Tem muita gente que não tem condições de comer o básico em casa, mas a refeição que a escola proporciona é extremamente rica tanto em fibras, como calorias e proteínas, que é um negócio muito importante para ter energia. É uma ajuda para os pais terem a certeza de que os filhos têm alimentação de qualidade na escola.
Michelle de Matos Araújo
Aluna do 3º ano

Escolha do cardápio

Só na escola Paulo Benevides, há cerca de 1.200 matriculados. Como a escola tem dois turnos de tempo integral - o primeiro de 7h às 14h e outro de 14h30 às 21h30 -, cada aluno tem direito a duas refeições, sendo um lanche e almoço ou jantar.
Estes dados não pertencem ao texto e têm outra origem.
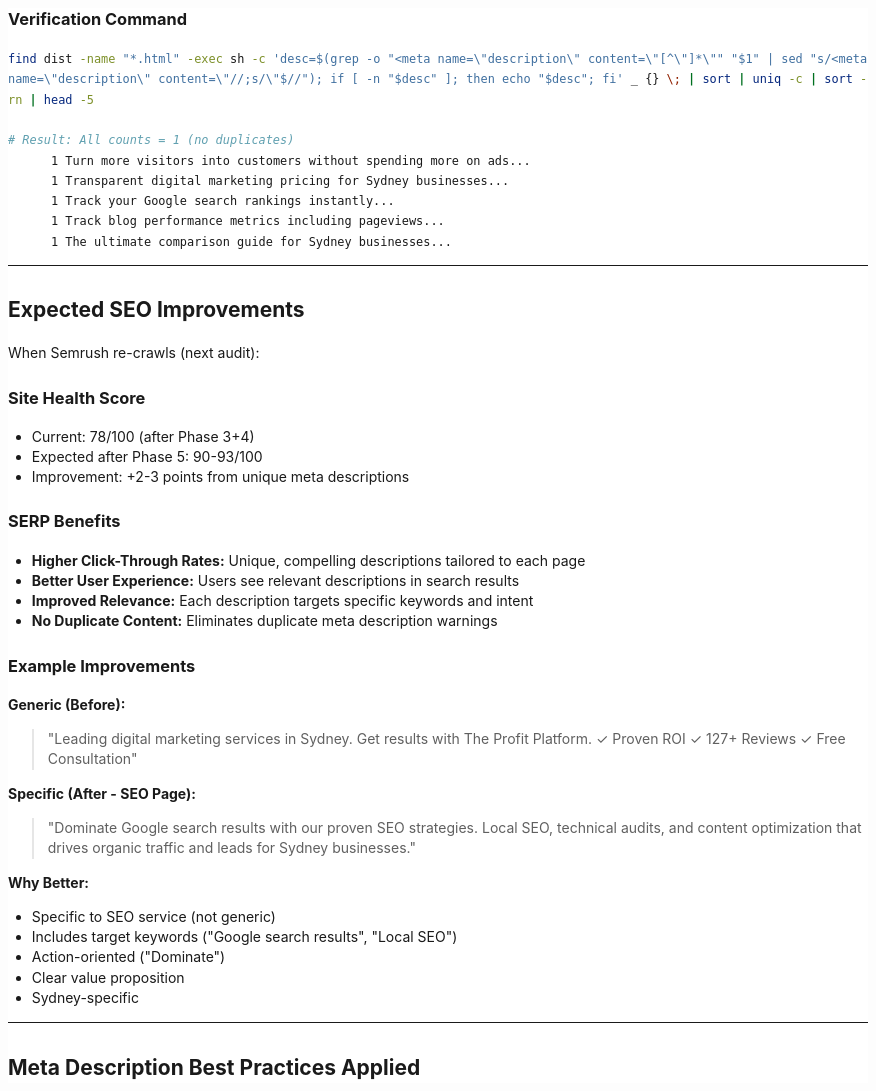 ### Verification Command
```bash
find dist -name "*.html" -exec sh -c 'desc=$(grep -o "<meta name=\"description\" content=\"[^\"]*\"" "$1" | sed "s/<meta name=\"description\" content=\"//;s/\"$//"); if [ -n "$desc" ]; then echo "$desc"; fi' _ {} \; | sort | uniq -c | sort -rn | head -5

# Result: All counts = 1 (no duplicates)
      1 Turn more visitors into customers without spending more on ads...
      1 Transparent digital marketing pricing for Sydney businesses...
      1 Track your Google search rankings instantly...
      1 Track blog performance metrics including pageviews...
      1 The ultimate comparison guide for Sydney businesses...
```

---

## Expected SEO Improvements

When Semrush re-crawls (next audit):

### Site Health Score
- Current: 78/100 (after Phase 3+4)
- Expected after Phase 5: 90-93/100
- Improvement: +2-3 points from unique meta descriptions

### SERP Benefits
- **Higher Click-Through Rates:** Unique, compelling descriptions tailored to each page
- **Better User Experience:** Users see relevant descriptions in search results
- **Improved Relevance:** Each description targets specific keywords and intent
- **No Duplicate Content:** Eliminates duplicate meta description warnings

### Example Improvements

**Generic (Before):**
> "Leading digital marketing services in Sydney. Get results with The Profit Platform. ✓ Proven ROI ✓ 127+ Reviews ✓ Free Consultation"

**Specific (After - SEO Page):**
> "Dominate Google search results with our proven SEO strategies. Local SEO, technical audits, and content optimization that drives organic traffic and leads for Sydney businesses."

**Why Better:**
- Specific to SEO service (not generic)
- Includes target keywords ("Google search results", "Local SEO")
- Action-oriented ("Dominate")
- Clear value proposition
- Sydney-specific

---

## Meta Description Best Practices Applied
Em nível estadual, segundo a Secretaria da Educação do Ceará (Seduc), são servidas diariamente 791.161 refeições por meio do Programa Nacional de Alimentação Escolar (PNAE), beneficiando 402.320 estudantes. 

Num processo participativo, os alunos podem contribuir ativamente com a escolha dos cardápios, que são validados por nutricionistas, “utilizando alimentos in natura ou minimamente processados, respeitando as necessidades nutricionais, os hábitos alimentares e a cultura alimentar da localidade”.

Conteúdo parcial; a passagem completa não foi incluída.